Your task: Without changing a word, repeat the data, and include no pictures.

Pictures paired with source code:
_ _ _
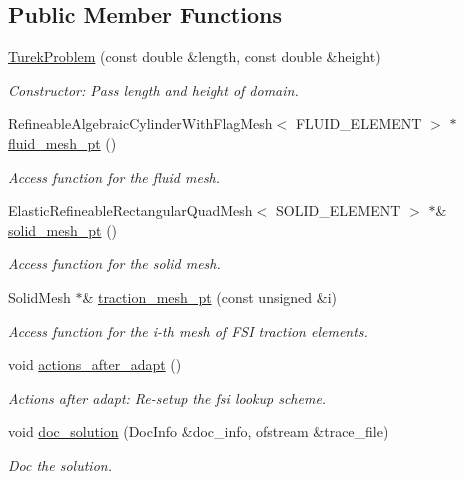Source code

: \subsection*{Public Member Functions}
\begin{DoxyCompactItemize}
\item 
\hyperlink{classTurekProblem_a69f6624fd854393f0c0e5303603ec749}{Turek\+Problem} (const double \&length, const double \&height)
\begin{DoxyCompactList}\small\item\em Constructor\+: Pass length and height of domain. \end{DoxyCompactList}\item 
Refineable\+Algebraic\+Cylinder\+With\+Flag\+Mesh$<$ F\+L\+U\+I\+D\+\_\+\+E\+L\+E\+M\+E\+NT $>$ $\ast$ \hyperlink{classTurekProblem_a0fc23b86efec256cb7f4450a928f7999}{fluid\+\_\+mesh\+\_\+pt} ()
\begin{DoxyCompactList}\small\item\em Access function for the fluid mesh. \end{DoxyCompactList}\item 
Elastic\+Refineable\+Rectangular\+Quad\+Mesh$<$ S\+O\+L\+I\+D\+\_\+\+E\+L\+E\+M\+E\+NT $>$ $\ast$\& \hyperlink{classTurekProblem_a89430ae6d87a85a83e23e14e0b0d72b7}{solid\+\_\+mesh\+\_\+pt} ()
\begin{DoxyCompactList}\small\item\em Access function for the solid mesh. \end{DoxyCompactList}\item 
Solid\+Mesh $\ast$\& \hyperlink{classTurekProblem_a93a4b3d4e598a499631e00cfa701ee3c}{traction\+\_\+mesh\+\_\+pt} (const unsigned \&i)
\begin{DoxyCompactList}\small\item\em Access function for the i-\/th mesh of F\+SI traction elements. \end{DoxyCompactList}\item 
void \hyperlink{classTurekProblem_a39df0332d7606a5befe89bb0e581184b}{actions\+\_\+after\+\_\+adapt} ()
\begin{DoxyCompactList}\small\item\em Actions after adapt\+: Re-\/setup the fsi lookup scheme. \end{DoxyCompactList}\item 
void \hyperlink{classTurekProblem_a2cf0eb1610b4c3a7cdbd3c7948cdd46e}{doc\+\_\+solution} (Doc\+Info \&doc\+\_\+info, ofstream \&trace\+\_\+file)
\begin{DoxyCompactList}\small\item\em Doc the solution. \end{DoxyCompactList}\item 

\end{DoxyCompactItemize}
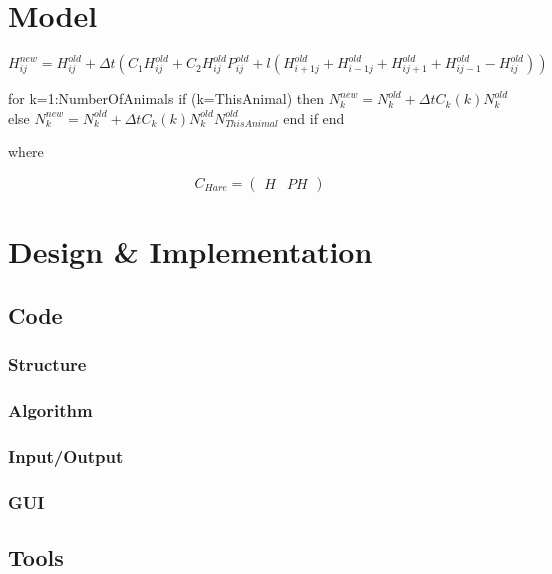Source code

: \documentclass[12pt]{report}
\begin{document}
\chapter{Model} %

$H_{ij}^{new}=H_{ij}^{old} + {\Delta}t(C_{1}H_{ij}^{old}+C_{2}H_{ij}^{old}P_{ij}^{old} + l(H_{i+1j}^{old} + H_{i-1j}^{old} + H_{ij+1}^{old} + H_{ij-1}^{old}-H_{ij}^{old}))$


\vspace{30 mm}

\noindent for k=1:NumberOfAnimals\newline{}
if (k=ThisAnimal) then\newline{}
$N_{k}^{new}=N_{k}^{old} + {\Delta}tC_{k}(k)N_{k}^{old}$\newline{}
else\newline{}
$N_{k}^{new}=N_{k}^{old} + {\Delta}tC_{k}(k)N_{k}^{old}N_{ThisAnimal}^{old}$\newline{}
end if\newline{}
end

where

\[ C_{Hare} = \left( \begin{array}{cc}
H & PH \end{array} \right)\] 

\chapter{Design \& Implementation}
   \section{Code}
      \subsection{Structure} %
      \subsection{Algorithm} %
      \subsection{Input/Output} %
      \subsection{GUI} %
   
   \section{Tools}
\end{document}
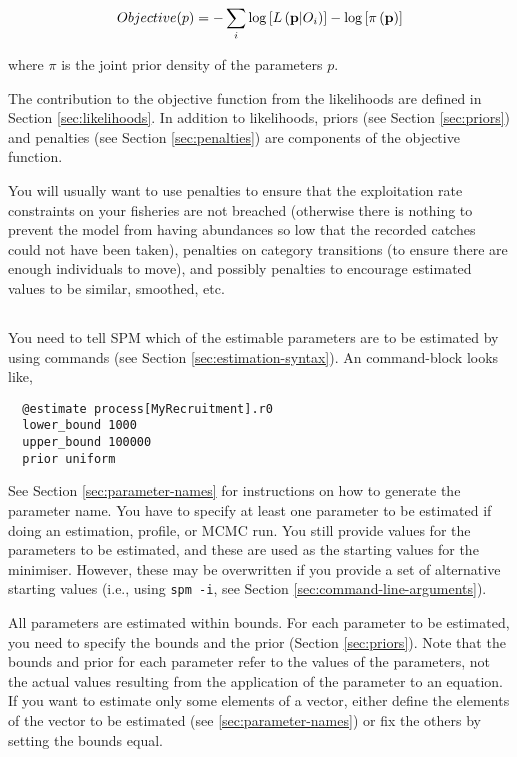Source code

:\begin{equation}
Objective(p)= - \sum\limits_i {\log \left[ {L\left( {{\bf{p}}|O_i } \right)} \right]}  - \log \left[ {\pi \left( {\bf{p}} \right)} \right]
\end{equation}

where $\pi$ is the joint prior density of the parameters $p$.

The contribution to the objective function from the likelihoods are defined in Section \ref{sec:likelihoods}. In addition to likelihoods, priors (see Section \ref{sec:priors}) and penalties (see Section \ref{sec:penalties}) are components of the objective function. 

You will usually want to use penalties to ensure that the exploitation rate constraints on your fisheries are not breached (otherwise there is nothing to prevent the model from having abundances so low that the recorded catches could not have been taken), penalties on category transitions (to ensure there are enough individuals to move), and possibly penalties to encourage estimated values to be similar, smoothed, etc.

\subsection{\label{sec:estimate-free-parameters}}

You need to tell SPM which of the estimable parameters are to be estimated by using  commands (see Section \ref{sec:estimation-syntax}). An  command-block looks like,

\begin{verbatim}
  @estimate process[MyRecruitment].r0
  lower_bound 1000
  upper_bound 100000
  prior uniform
\end{verbatim}

See Section \ref{sec:parameter-names} for instructions on how to generate the parameter name. You have to specify at least one parameter to be estimated if doing an estimation, profile, or MCMC run. You still provide values for the parameters to be estimated, and these are used as the starting values for the minimiser. However, these may be overwritten if you provide a set of alternative starting values (i.e., using  \texttt{spm -i}, see Section \ref{sec:command-line-arguments}).

All parameters are estimated within bounds. For each parameter to be estimated, you need to specify the bounds and the prior (Section \ref{sec:priors}). Note that the bounds and prior for each parameter refer to the values of the parameters, not the actual values resulting from the application of the parameter to an equation. If you want to estimate only some elements of a vector, either define the elements of the vector to be estimated (see \ref{sec:parameter-names}) or fix the others by setting the bounds equal.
_ _ _
Expected answer:
Source code

: \subsection*{Public Member Functions}
\begin{DoxyCompactItemize}
\item 
\hyperlink{classTurekProblem_a69f6624fd854393f0c0e5303603ec749}{Turek\+Problem} (const double \&length, const double \&height)
\begin{DoxyCompactList}\small\item\em Constructor\+: Pass length and height of domain. \end{DoxyCompactList}\item 
Refineable\+Algebraic\+Cylinder\+With\+Flag\+Mesh$<$ F\+L\+U\+I\+D\+\_\+\+E\+L\+E\+M\+E\+NT $>$ $\ast$ \hyperlink{classTurekProblem_a0fc23b86efec256cb7f4450a928f7999}{fluid\+\_\+mesh\+\_\+pt} ()
\begin{DoxyCompactList}\small\item\em Access function for the fluid mesh. \end{DoxyCompactList}\item 
Elastic\+Refineable\+Rectangular\+Quad\+Mesh$<$ S\+O\+L\+I\+D\+\_\+\+E\+L\+E\+M\+E\+NT $>$ $\ast$\& \hyperlink{classTurekProblem_a89430ae6d87a85a83e23e14e0b0d72b7}{solid\+\_\+mesh\+\_\+pt} ()
\begin{DoxyCompactList}\small\item\em Access function for the solid mesh. \end{DoxyCompactList}\item 
Solid\+Mesh $\ast$\& \hyperlink{classTurekProblem_a93a4b3d4e598a499631e00cfa701ee3c}{traction\+\_\+mesh\+\_\+pt} (const unsigned \&i)
\begin{DoxyCompactList}\small\item\em Access function for the i-\/th mesh of F\+SI traction elements. \end{DoxyCompactList}\item 
void \hyperlink{classTurekProblem_a39df0332d7606a5befe89bb0e581184b}{actions\+\_\+after\+\_\+adapt} ()
\begin{DoxyCompactList}\small\item\em Actions after adapt\+: Re-\/setup the fsi lookup scheme. \end{DoxyCompactList}\item 
void \hyperlink{classTurekProblem_a2cf0eb1610b4c3a7cdbd3c7948cdd46e}{doc\+\_\+solution} (Doc\+Info \&doc\+\_\+info, ofstream \&trace\+\_\+file)
\begin{DoxyCompactList}\small\item\em Doc the solution. \end{DoxyCompactList}\item 

\end{DoxyCompactItemize}
Source code

: \documentclass[12pt]{report}
\begin{document}
\chapter{Model} %

$H_{ij}^{new}=H_{ij}^{old} + {\Delta}t(C_{1}H_{ij}^{old}+C_{2}H_{ij}^{old}P_{ij}^{old} + l(H_{i+1j}^{old} + H_{i-1j}^{old} + H_{ij+1}^{old} + H_{ij-1}^{old}-H_{ij}^{old}))$


\vspace{30 mm}

\noindent for k=1:NumberOfAnimals\newline{}
if (k=ThisAnimal) then\newline{}
$N_{k}^{new}=N_{k}^{old} + {\Delta}tC_{k}(k)N_{k}^{old}$\newline{}
else\newline{}
$N_{k}^{new}=N_{k}^{old} + {\Delta}tC_{k}(k)N_{k}^{old}N_{ThisAnimal}^{old}$\newline{}
end if\newline{}
end

where

\[ C_{Hare} = \left( \begin{array}{cc}
H & PH \end{array} \right)\] 

\chapter{Design \& Implementation}
   \section{Code}
      \subsection{Structure} %
      \subsection{Algorithm} %
      \subsection{Input/Output} %
      \subsection{GUI} %
   
   \section{Tools}
\end{document}
Source code

:\begin{equation}
Objective(p)= - \sum\limits_i {\log \left[ {L\left( {{\bf{p}}|O_i } \right)} \right]}  - \log \left[ {\pi \left( {\bf{p}} \right)} \right]
\end{equation}

where $\pi$ is the joint prior density of the parameters $p$.

The contribution to the objective function from the likelihoods are defined in Section \ref{sec:likelihoods}. In addition to likelihoods, priors (see Section \ref{sec:priors}) and penalties (see Section \ref{sec:penalties}) are components of the objective function. 

You will usually want to use penalties to ensure that the exploitation rate constraints on your fisheries are not breached (otherwise there is nothing to prevent the model from having abundances so low that the recorded catches could not have been taken), penalties on category transitions (to ensure there are enough individuals to move), and possibly penalties to encourage estimated values to be similar, smoothed, etc.

\subsection{\label{sec:estimate-free-parameters}}

You need to tell SPM which of the estimable parameters are to be estimated by using  commands (see Section \ref{sec:estimation-syntax}). An  command-block looks like,

\begin{verbatim}
  @estimate process[MyRecruitment].r0
  lower_bound 1000
  upper_bound 100000
  prior uniform
\end{verbatim}

See Section \ref{sec:parameter-names} for instructions on how to generate the parameter name. You have to specify at least one parameter to be estimated if doing an estimation, profile, or MCMC run. You still provide values for the parameters to be estimated, and these are used as the starting values for the minimiser. However, these may be overwritten if you provide a set of alternative starting values (i.e., using  \texttt{spm -i}, see Section \ref{sec:command-line-arguments}).

All parameters are estimated within bounds. For each parameter to be estimated, you need to specify the bounds and the prior (Section \ref{sec:priors}). Note that the bounds and prior for each parameter refer to the values of the parameters, not the actual values resulting from the application of the parameter to an equation. If you want to estimate only some elements of a vector, either define the elements of the vector to be estimated (see \ref{sec:parameter-names}) or fix the others by setting the bounds equal.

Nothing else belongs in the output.